By the end of this tutorial, you’ll understand that:

  • You can directly iterate over the keys of a Python dictionary using a for loop and access values with dict_object[key].
  • You can iterate through a Python dictionary in different ways using the dictionary methods .keys(), .values(), and .items().
  • You should use .items() to access key-value pairs when iterating through a Python dictionary.
  • The fastest way to access both keys and values when you iterate over a dictionary in Python is to use .items() with tuple unpacking.

To get the most out of this tutorial, you should have a basic understanding of Python dictionaries, know how to use Python for loops, and be familiar with comprehensions. Knowing other tools like the built-in map() and filter() functions, as well as the itertools and collections modules, is also a plus.

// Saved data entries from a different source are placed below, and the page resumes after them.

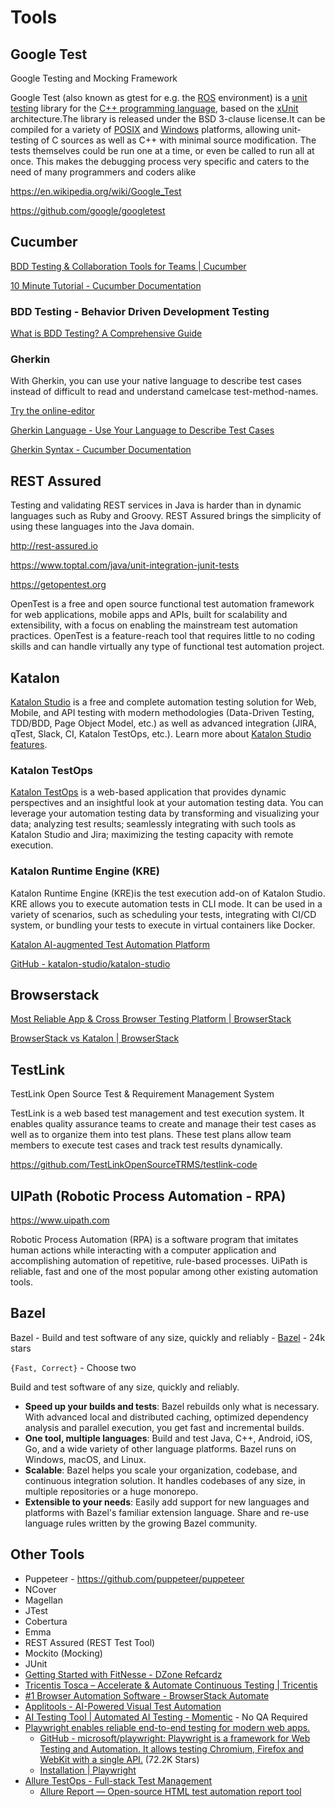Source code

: # Tools

## Google Test

Google Testing and Mocking Framework

Google Test (also known as gtest for e.g. the [ROS](https://en.wikipedia.org/wiki/Robot_Operating_System) environment) is a [unit testing](https://en.wikipedia.org/wiki/Unit_testing) library for the [C++ programming language](https://en.wikipedia.org/wiki/C%2B%2B), based on the [xUnit](https://en.wikipedia.org/wiki/XUnit) architecture.The library is released under the BSD 3-clause license.It can be compiled for a variety of [POSIX](https://en.wikipedia.org/wiki/POSIX) and [Windows](https://en.wikipedia.org/wiki/Microsoft_Windows) platforms, allowing unit-testing of C sources as well as C++ with minimal source modification. The tests themselves could be run one at a time, or even be called to run all at once. This makes the debugging process very specific and caters to the need of many programmers and coders alike

https://en.wikipedia.org/wiki/Google_Test

https://github.com/google/googletest

## Cucumber

[BDD Testing & Collaboration Tools for Teams | Cucumber](https://cucumber.io)

[10 Minute Tutorial - Cucumber Documentation](https://cucumber.io/docs/guides/10-minute-tutorial/)

### BDD Testing - Behavior Driven Development Testing

[What is BDD Testing? A Comprehensive Guide](https://katalon.com/resources-center/blog/bdd-testing)

### Gherkin

With Gherkin, you can use your native language to describe test cases instead of difficult to read and understand camelcase test-method-names.

[Try the online-editor](https://specflow.org/tools/online-gherkin-editor/)

[Gherkin Language - Use Your Language to Describe Test Cases](https://specflow.org/learn/gherkin/)

[Gherkin Syntax - Cucumber Documentation](https://cucumber.io/docs/gherkin/)

## REST Assured

Testing and validating REST services in Java is harder than in dynamic languages such as Ruby and Groovy. REST Assured brings the simplicity of using these languages into the Java domain.

http://rest-assured.io

https://www.toptal.com/java/unit-integration-junit-tests

https://getopentest.org

OpenTest is a free and open source functional test automation framework for web applications, mobile apps and APIs, built for scalability and extensibility, with a focus on enabling the mainstream test automation practices. OpenTest is a feature-reach tool that requires little to no coding skills and can handle virtually any type of functional test automation project.

## Katalon

[Katalon Studio](https://www.katalon.com) is a free and complete automation testing solution for Web, Mobile, and API testing with modern methodologies (Data-Driven Testing, TDD/BDD, Page Object Model, etc.) as well as advanced integration (JIRA, qTest, Slack, CI, Katalon TestOps, etc.). Learn more about [Katalon Studio features](https://www.katalon.com/features/).

### Katalon TestOps

[Katalon TestOps](https://analytics.katalon.com) is a web-based application that provides dynamic perspectives and an insightful look at your automation testing data. You can leverage your automation testing data by transforming and visualizing your data; analyzing test results; seamlessly integrating with such tools as Katalon Studio and Jira; maximizing the testing capacity with remote execution.

### Katalon Runtime Engine (KRE)

Katalon Runtime Engine (KRE)is the test execution add-on of Katalon Studio. KRE allows you to execute automation tests in CLI mode. It can be used in a variety of scenarios, such as scheduling your tests, integrating with CI/CD system, or bundling your tests to execute in virtual containers like Docker.

[Katalon AI-augmented Test Automation Platform](https://www.katalon.com)

[GitHub - katalon-studio/katalon-studio](https://github.com/katalon-studio/katalon-studio)

## Browserstack

[Most Reliable App & Cross Browser Testing Platform | BrowserStack](https://www.browserstack.com/)

[BrowserStack vs Katalon | BrowserStack](https://www.browserstack.com/dg/browserstack-vs-katalon-dg)

## TestLink

TestLink Open Source Test & Requirement Management System

TestLink is a web based test management and test execution system. It enables quality assurance teams to create and manage their test cases as well as to organize them into test plans. These test plans allow team members to execute test cases and track test results dynamically.

https://github.com/TestLinkOpenSourceTRMS/testlink-code

## UIPath (Robotic Process Automation - RPA)

https://www.uipath.com

Robotic Process Automation (RPA) is a software program that imitates human actions while interacting with a computer application and accomplishing automation of repetitive, rule-based processes. UiPath is reliable, fast and one of the most popular among other existing automation tools.

## Bazel

Bazel - Build and test software of any size, quickly and reliably - [Bazel](https://www.bazel.build) - 24k stars

`{Fast, Correct}` - Choose two

Build and test software of any size, quickly and reliably.

- **Speed up your builds and tests**: Bazel rebuilds only what is necessary. With advanced local and distributed caching, optimized dependency analysis and parallel execution, you get fast and incremental builds.
- **One tool, multiple languages**: Build and test Java, C++, Android, iOS, Go, and a wide variety of other language platforms. Bazel runs on Windows, macOS, and Linux.
- **Scalable**: Bazel helps you scale your organization, codebase, and continuous integration solution. It handles codebases of any size, in multiple repositories or a huge monorepo.
- **Extensible to your needs**: Easily add support for new languages and platforms with Bazel's familiar extension language. Share and re-use language rules written by the growing Bazel community.

## Other Tools

- Puppeteer - https://github.com/puppeteer/puppeteer
- NCover
- Magellan
- JTest
- Cobertura
- Emma
- REST Assured (REST Test Tool)
- Mockito (Mocking)
- JUnit
- [Getting Started with FitNesse - DZone Refcardz](https://dzone.com/refcardz/getting-started-fitnesse)
- [Tricentis Tosca – Accelerate & Automate Continuous Testing | Tricentis](https://www.tricentis.com/products/automate-continuous-testing-tosca)
- [#1 Browser Automation Software - BrowserStack Automate](https://www.browserstack.com/dg/playwright-automation-testing)
- [Applitools - AI-Powered Visual Test Automation](https://applitools.com/)
- [AI Testing Tool | Automated AI Testing - Momentic](https://momentic.ai/) - No QA Required
- [Playwright enables reliable end-to-end testing for modern web apps.](https://playwright.dev/)
	- [GitHub - microsoft/playwright: Playwright is a framework for Web Testing and Automation. It allows testing Chromium, Firefox and WebKit with a single API.](https://github.com/microsoft/playwright) (72.2K Stars)
	- [Installation \| Playwright](https://playwright.dev/docs/intro)
- [Allure TestOps - Full-stack Test Management](https://qameta.io/)
	- [Allure Report — Open-source HTML test automation report tool](https://allurereport.org/)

Get Your Code: Click here to download the sample code that shows you how to iterate through a dictionary with Python.

Take the Quiz: Test your knowledge with our interactive “Python Dictionary Iteration” quiz. You’ll receive a score upon completion to help you track your learning progress:

Interactive Quiz

Python Dictionary Iteration

Dictionaries are one of the most important and useful data structures in Python. Learning how to iterate through a Dictionary can help you solve a wide variety of programming problems in an efficient way. Test your understanding on how you can use them better!

Getting Started With Python Dictionaries

Dictionaries are a cornerstone of Python. Many aspects of the language are built around dictionaries. Modules, classes, objects, globals(), and locals() are all examples of how dictionaries are deeply wired into Python’s implementation.

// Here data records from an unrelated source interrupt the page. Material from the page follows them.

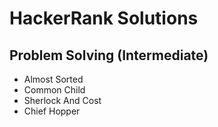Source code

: # HackerRank Solutions

## Problem Solving (Intermediate)

- Almost Sorted
- Common Child
- Sherlock And Cost
- Chief Hopper
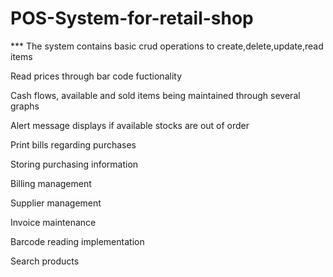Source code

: # POS-System-for-retail-shop

*** The system contains basic crud operations to create,delete,update,read items

Read prices through bar code fuctionality

Cash flows, available and sold items being maintained through several graphs 

Alert message displays if available stocks are out of order

Print bills regarding purchases

Storing purchasing information

Billing management

Supplier management

Invoice maintenance

Barcode reading implementation

Search products






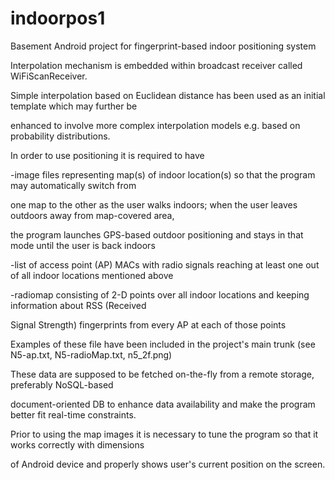 indoorpos1
==========

Basement Android project for fingerprint-based indoor positioning system

Interpolation mechanism is embedded within broadcast receiver called WiFiScanReceiver.

Simple interpolation based on Euclidean distance has been used as an initial template which may further be

enhanced to involve more complex interpolation models e.g. based on probability distributions.

In order to use positioning it is required to have 

-image files representing map(s) of indoor location(s) so that the program may automatically switch from 

 one map to the other as the user walks indoors; when the user leaves outdoors away from map-covered area,
 
 the  program launches GPS-based outdoor positioning and stays in that mode until the user is back indoors
 
-list of access point (AP) MACs with radio signals reaching at least one out of all indoor locations mentioned above

-radiomap consisting of 2-D points over all indoor locations and keeping information about RSS (Received 

 Signal Strength) fingerprints from every AP at each of those points
 
Examples of these file have been included in the project's main trunk (see N5-ap.txt, N5-radioMap.txt, n5_2f.png)

These data are supposed to be fetched on-the-fly from a remote storage, preferably NoSQL-based 

document-oriented DB to enhance data availability and make the program better fit real-time constraints.

Prior to using the map images it is necessary to tune the program so that it works correctly with dimensions

of Android device and properly shows user's current position on the screen.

Here’s how the Python official documentation defines a dictionary:

An associative array, where arbitrary keys are mapped to values. The keys can be any object with __hash__() and __eq__() methods. (Source)

There are a couple of points to notice in this definition:

  1. Dictionaries map keys to values and store them in an array or collection. The key-value pairs are commonly known as items.
  2. Dictionary keys must be of a hashable type, which means that they must have a hash value that never changes during the key’s lifetime.

Unlike sequences, which are iterables that support element access using integer indices, dictionaries are indexed by keys. This means that you can access the values stored in a dictionary using the associated key rather than an integer index.

The keys in a dictionary are much like a set, which is a collection of hashable and unique objects. Because the keys need to be hashable, you can’t use mutable objects as dictionary keys.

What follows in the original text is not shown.